Selective Inference on Trees

When and Where

Thursday, September 16, 2021 3:30 pm to 4:30 pm
Online

Speakers

Lucy Gao, University of Waterloo

Description

The ever-increasing scope and scale of data collection has shifted the focus of data collection away from testing pre-specified hypotheses and towards hypothesis generation. Researchers are often interested in performing exploratory data analysis on a data set to generate hypotheses, then to validate those hypotheses in that same data via tests of significance. Unfortunately, this type of "double-dipping" can lead to extremely inflated type I error rates.

In this talk, I will consider double-dipping on trees. First, I will focus on trees generated by hierarchical clustering, and consider testing for differences between clusters obtained by cutting the tree. I will propose a selective inference approach to test for a difference in means between two clusters that properly accounts for the fact that the choice of null hypothesis was made based on the data. Second, I will consider trees generated using the CART algorithm, and will again use a selective inference approach to conduct inference on the means of the terminal nodes. Applications include single-cell RNA-sequencing data and the Box Lunch Study.

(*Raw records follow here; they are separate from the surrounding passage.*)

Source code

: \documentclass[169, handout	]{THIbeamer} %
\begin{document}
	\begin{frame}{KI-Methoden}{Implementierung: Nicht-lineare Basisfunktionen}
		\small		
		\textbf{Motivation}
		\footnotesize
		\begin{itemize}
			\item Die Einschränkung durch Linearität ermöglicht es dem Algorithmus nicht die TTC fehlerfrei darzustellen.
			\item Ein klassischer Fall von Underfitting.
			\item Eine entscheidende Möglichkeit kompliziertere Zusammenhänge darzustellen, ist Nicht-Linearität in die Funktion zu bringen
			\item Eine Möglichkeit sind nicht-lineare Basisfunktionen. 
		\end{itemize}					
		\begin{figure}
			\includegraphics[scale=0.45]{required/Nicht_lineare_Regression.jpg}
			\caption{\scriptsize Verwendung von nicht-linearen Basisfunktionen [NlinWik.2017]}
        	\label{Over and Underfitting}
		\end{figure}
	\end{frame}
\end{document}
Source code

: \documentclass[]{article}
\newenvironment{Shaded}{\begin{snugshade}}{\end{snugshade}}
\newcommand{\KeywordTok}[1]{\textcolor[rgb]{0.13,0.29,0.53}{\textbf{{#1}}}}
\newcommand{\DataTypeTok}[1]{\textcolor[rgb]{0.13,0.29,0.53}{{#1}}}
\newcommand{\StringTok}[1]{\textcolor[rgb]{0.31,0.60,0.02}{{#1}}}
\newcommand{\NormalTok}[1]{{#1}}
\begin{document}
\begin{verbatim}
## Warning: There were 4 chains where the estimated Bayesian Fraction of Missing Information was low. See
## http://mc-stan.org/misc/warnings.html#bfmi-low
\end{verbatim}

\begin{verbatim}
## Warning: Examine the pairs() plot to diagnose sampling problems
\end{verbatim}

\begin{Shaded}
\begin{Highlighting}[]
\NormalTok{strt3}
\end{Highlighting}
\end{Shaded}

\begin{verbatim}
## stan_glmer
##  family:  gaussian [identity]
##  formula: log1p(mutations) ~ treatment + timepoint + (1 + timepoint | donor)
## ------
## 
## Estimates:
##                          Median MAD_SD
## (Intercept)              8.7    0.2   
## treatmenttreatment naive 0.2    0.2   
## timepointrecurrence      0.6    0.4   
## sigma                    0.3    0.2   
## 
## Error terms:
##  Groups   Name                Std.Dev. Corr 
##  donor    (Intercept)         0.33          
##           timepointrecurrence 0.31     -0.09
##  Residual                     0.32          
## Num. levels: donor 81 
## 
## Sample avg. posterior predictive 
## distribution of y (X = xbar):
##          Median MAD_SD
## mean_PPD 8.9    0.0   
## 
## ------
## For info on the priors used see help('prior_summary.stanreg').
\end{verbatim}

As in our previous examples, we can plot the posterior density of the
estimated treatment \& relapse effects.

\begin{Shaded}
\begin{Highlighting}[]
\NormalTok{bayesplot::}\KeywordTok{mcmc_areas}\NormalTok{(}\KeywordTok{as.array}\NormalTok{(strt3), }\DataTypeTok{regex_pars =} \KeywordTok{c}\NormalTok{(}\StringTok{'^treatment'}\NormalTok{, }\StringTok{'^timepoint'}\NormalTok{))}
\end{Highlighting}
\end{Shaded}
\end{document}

This is joint work with Jacob Bien (University of Southern California), Daniela Witten (University of Washington), and Anna Neufeld (University of Washington).

Please join the event.

About Lucy Gao

Picture of Lucy Gao Lucy is an Assistant Professor in the Department of Statistics and Actuarial Science at the University of Waterloo. She received her PhD in Biostatistics from the University of Washington. Her research interests are in statistical learning, selective inference, and experiment design.